Therapy with her meant withstanding a torrent of fury about the unfairness of life. She blamed the doctors, the laxity of modern society (the England she had returned to was such a different place from the one she had left), the insurance companies, the Government - everyone. She agreed reluctantly to try not to kill herself, although she continued to insist that life without her husband was futile and meaningless. Contrary to expectation, exploring her childlessness, of which the GP's summons had reminded her, did not lead to feelings of sadness about her lack of children. Instead she revealed how she, unlike her husband, had never wanted children since she feared that this would divert his care and attention from her, as she felt had happened with her mother in her family (she, like Bowlby's mother, was the oldest of six) when her younger siblings were born. A history of excessive dependency and exclusive monotropism is a significant predisposing factor towards prolonged grief reactions (Parkes 1975).
Stages 3 and 4: disorganisation and despair: reorganisation
The diagram of the attachment relationship (Figure 4. 1) shown in the previous chapter depicted a dynamic equilibrium between
Loss, anger and grief 93
care-seeker and care-giver, constantly monitored, quiescent at times of exploration, activated at times of stress. Bowlby (1980) likens the shock of loss to a see-saw in which one person is suddenly removed, and quotes C. S. Lewis on his widowerhood: 'So many roads once; now so many culs-de-sac. ' The basic dilemma of the bereaved is, as we have said, that the loss removes not only the loved one, but also the secure base to which the bereaved person would expect to turn in their hour of need.

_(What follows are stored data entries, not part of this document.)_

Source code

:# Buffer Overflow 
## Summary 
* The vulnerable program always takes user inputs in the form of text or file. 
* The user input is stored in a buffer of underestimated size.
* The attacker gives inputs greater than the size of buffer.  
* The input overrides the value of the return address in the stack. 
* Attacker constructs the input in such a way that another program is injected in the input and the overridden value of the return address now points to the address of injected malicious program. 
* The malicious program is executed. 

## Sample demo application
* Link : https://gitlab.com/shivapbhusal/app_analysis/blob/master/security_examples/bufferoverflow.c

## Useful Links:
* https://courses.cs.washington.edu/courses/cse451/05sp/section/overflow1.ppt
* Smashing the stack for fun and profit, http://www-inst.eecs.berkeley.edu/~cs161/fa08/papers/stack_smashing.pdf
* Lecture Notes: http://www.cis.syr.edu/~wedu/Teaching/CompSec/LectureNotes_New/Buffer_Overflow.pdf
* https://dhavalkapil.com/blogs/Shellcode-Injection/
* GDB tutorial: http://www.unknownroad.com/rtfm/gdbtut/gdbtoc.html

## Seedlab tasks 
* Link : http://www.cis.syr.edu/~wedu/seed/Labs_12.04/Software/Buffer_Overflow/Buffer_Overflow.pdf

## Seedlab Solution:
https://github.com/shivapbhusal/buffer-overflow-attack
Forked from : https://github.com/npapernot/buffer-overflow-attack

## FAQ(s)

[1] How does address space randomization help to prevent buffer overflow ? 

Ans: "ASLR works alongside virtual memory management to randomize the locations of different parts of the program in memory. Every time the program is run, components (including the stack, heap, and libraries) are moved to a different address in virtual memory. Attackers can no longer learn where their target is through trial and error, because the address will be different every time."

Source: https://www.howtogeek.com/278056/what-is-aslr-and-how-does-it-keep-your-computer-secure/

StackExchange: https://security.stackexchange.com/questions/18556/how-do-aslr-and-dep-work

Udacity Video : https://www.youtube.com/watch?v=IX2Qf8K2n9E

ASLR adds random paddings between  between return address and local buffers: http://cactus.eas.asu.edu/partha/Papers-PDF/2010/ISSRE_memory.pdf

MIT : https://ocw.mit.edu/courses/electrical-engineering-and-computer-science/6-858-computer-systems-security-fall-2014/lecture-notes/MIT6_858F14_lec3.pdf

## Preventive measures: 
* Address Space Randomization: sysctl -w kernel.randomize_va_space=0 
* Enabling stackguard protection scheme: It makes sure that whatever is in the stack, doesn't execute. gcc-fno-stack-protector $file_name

Loss throws the inner world of the sufferer into turmoil. All the assumptions and expectations which depended on the presence of the loved one are now thrown into question. Where can the bereaved person find hope and comfort in the face of his inner turmoil and confusion? The quasi-depressive state which marks the third stage of grief can be understood in a number of ways. Freud (1917) recognised that some internal work was occurring which was necessary before the person could begin to form new attachments. For him the key feature was identification with the lost object; in Klein's (1986) word, the lost person is 'reinstated' in the inner world in the course of healthy grief so that he or she forms part of a composite internal representation of reality.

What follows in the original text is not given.